Copy every line of the listing exactly.

┌─ RECORDED DATA

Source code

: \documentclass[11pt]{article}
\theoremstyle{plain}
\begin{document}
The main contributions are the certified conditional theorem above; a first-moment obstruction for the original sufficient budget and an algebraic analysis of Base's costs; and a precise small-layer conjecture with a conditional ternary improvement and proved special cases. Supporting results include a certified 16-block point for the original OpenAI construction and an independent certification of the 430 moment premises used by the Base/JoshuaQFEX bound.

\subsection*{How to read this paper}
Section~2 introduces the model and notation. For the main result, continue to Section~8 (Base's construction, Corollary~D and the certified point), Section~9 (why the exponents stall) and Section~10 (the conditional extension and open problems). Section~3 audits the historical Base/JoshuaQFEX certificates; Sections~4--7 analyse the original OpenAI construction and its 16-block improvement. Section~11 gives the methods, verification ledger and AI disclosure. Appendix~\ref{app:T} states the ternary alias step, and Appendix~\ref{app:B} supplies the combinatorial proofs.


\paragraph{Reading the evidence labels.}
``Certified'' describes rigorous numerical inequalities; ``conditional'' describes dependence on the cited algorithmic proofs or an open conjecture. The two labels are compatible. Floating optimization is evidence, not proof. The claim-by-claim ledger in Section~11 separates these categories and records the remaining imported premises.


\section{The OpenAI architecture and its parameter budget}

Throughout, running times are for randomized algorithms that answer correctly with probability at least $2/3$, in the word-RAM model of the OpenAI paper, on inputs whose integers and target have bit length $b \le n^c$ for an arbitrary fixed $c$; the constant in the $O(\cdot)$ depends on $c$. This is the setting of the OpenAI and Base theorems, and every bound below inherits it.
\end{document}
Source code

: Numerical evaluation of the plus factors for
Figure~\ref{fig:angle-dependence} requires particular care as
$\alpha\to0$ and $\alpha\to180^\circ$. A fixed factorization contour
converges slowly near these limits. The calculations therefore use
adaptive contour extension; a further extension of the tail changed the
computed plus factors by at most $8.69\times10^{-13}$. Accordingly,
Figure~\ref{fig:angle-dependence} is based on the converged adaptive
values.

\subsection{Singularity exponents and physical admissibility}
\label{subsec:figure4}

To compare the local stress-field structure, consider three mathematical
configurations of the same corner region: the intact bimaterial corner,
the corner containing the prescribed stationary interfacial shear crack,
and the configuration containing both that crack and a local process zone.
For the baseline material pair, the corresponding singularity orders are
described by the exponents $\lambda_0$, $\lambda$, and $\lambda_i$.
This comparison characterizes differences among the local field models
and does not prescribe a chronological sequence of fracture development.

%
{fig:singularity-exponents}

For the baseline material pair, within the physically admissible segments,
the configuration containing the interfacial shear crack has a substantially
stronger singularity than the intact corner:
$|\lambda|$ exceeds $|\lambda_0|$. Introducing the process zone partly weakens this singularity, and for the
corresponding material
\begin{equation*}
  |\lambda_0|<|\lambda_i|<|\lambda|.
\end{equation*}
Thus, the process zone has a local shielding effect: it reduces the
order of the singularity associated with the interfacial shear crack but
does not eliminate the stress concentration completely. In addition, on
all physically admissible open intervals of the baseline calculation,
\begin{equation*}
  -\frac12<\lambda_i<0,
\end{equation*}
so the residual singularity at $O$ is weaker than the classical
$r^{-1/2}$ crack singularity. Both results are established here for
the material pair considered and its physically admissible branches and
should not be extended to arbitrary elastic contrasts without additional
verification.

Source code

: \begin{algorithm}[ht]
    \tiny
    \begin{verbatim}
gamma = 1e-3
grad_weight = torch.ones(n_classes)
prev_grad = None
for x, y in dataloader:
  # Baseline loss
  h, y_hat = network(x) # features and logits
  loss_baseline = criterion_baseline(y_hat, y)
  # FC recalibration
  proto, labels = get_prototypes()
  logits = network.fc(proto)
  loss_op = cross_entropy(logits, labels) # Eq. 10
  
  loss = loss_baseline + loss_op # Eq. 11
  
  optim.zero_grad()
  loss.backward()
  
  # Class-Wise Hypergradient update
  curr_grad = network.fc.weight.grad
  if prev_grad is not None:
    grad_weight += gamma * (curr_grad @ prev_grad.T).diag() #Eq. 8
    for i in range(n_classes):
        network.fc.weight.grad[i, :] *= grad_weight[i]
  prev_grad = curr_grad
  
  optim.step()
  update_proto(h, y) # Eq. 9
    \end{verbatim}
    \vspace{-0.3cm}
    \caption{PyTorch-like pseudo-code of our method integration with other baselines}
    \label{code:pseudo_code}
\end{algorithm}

└─

▶ RESPONSE AREA:
Source code

: \documentclass[11pt]{article}
\theoremstyle{plain}
\begin{document}
The main contributions are the certified conditional theorem above; a first-moment obstruction for the original sufficient budget and an algebraic analysis of Base's costs; and a precise small-layer conjecture with a conditional ternary improvement and proved special cases. Supporting results include a certified 16-block point for the original OpenAI construction and an independent certification of the 430 moment premises used by the Base/JoshuaQFEX bound.

\subsection*{How to read this paper}
Section~2 introduces the model and notation. For the main result, continue to Section~8 (Base's construction, Corollary~D and the certified point), Section~9 (why the exponents stall) and Section~10 (the conditional extension and open problems). Section~3 audits the historical Base/JoshuaQFEX certificates; Sections~4--7 analyse the original OpenAI construction and its 16-block improvement. Section~11 gives the methods, verification ledger and AI disclosure. Appendix~\ref{app:T} states the ternary alias step, and Appendix~\ref{app:B} supplies the combinatorial proofs.


\paragraph{Reading the evidence labels.}
``Certified'' describes rigorous numerical inequalities; ``conditional'' describes dependence on the cited algorithmic proofs or an open conjecture. The two labels are compatible. Floating optimization is evidence, not proof. The claim-by-claim ledger in Section~11 separates these categories and records the remaining imported premises.


\section{The OpenAI architecture and its parameter budget}

Throughout, running times are for randomized algorithms that answer correctly with probability at least $2/3$, in the word-RAM model of the OpenAI paper, on inputs whose integers and target have bit length $b \le n^c$ for an arbitrary fixed $c$; the constant in the $O(\cdot)$ depends on $c$. This is the setting of the OpenAI and Base theorems, and every bound below inherits it.
\end{document}
Source code

: Numerical evaluation of the plus factors for
Figure~\ref{fig:angle-dependence} requires particular care as
$\alpha\to0$ and $\alpha\to180^\circ$. A fixed factorization contour
converges slowly near these limits. The calculations therefore use
adaptive contour extension; a further extension of the tail changed the
computed plus factors by at most $8.69\times10^{-13}$. Accordingly,
Figure~\ref{fig:angle-dependence} is based on the converged adaptive
values.

\subsection{Singularity exponents and physical admissibility}
\label{subsec:figure4}

To compare the local stress-field structure, consider three mathematical
configurations of the same corner region: the intact bimaterial corner,
the corner containing the prescribed stationary interfacial shear crack,
and the configuration containing both that crack and a local process zone.
For the baseline material pair, the corresponding singularity orders are
described by the exponents $\lambda_0$, $\lambda$, and $\lambda_i$.
This comparison characterizes differences among the local field models
and does not prescribe a chronological sequence of fracture development.

%
{fig:singularity-exponents}

For the baseline material pair, within the physically admissible segments,
the configuration containing the interfacial shear crack has a substantially
stronger singularity than the intact corner:
$|\lambda|$ exceeds $|\lambda_0|$. Introducing the process zone partly weakens this singularity, and for the
corresponding material
\begin{equation*}
  |\lambda_0|<|\lambda_i|<|\lambda|.
\end{equation*}
Thus, the process zone has a local shielding effect: it reduces the
order of the singularity associated with the interfacial shear crack but
does not eliminate the stress concentration completely. In addition, on
all physically admissible open intervals of the baseline calculation,
\begin{equation*}
  -\frac12<\lambda_i<0,
\end{equation*}
so the residual singularity at $O$ is weaker than the classical
$r^{-1/2}$ crack singularity. Both results are established here for
the material pair considered and its physically admissible branches and
should not be extended to arbitrary elastic contrasts without additional
verification.

Source code

: \begin{algorithm}[ht]
    \tiny
    \begin{verbatim}
gamma = 1e-3
grad_weight = torch.ones(n_classes)
prev_grad = None
for x, y in dataloader:
  # Baseline loss
  h, y_hat = network(x) # features and logits
  loss_baseline = criterion_baseline(y_hat, y)
  # FC recalibration
  proto, labels = get_prototypes()
  logits = network.fc(proto)
  loss_op = cross_entropy(logits, labels) # Eq. 10
  
  loss = loss_baseline + loss_op # Eq. 11
  
  optim.zero_grad()
  loss.backward()
  
  # Class-Wise Hypergradient update
  curr_grad = network.fc.weight.grad
  if prev_grad is not None:
    grad_weight += gamma * (curr_grad @ prev_grad.T).diag() #Eq. 8
    for i in range(n_classes):
        network.fc.weight.grad[i, :] *= grad_weight[i]
  prev_grad = curr_grad
  
  optim.step()
  update_proto(h, y) # Eq. 9
    \end{verbatim}
    \vspace{-0.3cm}
    \caption{PyTorch-like pseudo-code of our method integration with other baselines}
    \label{code:pseudo_code}
\end{algorithm}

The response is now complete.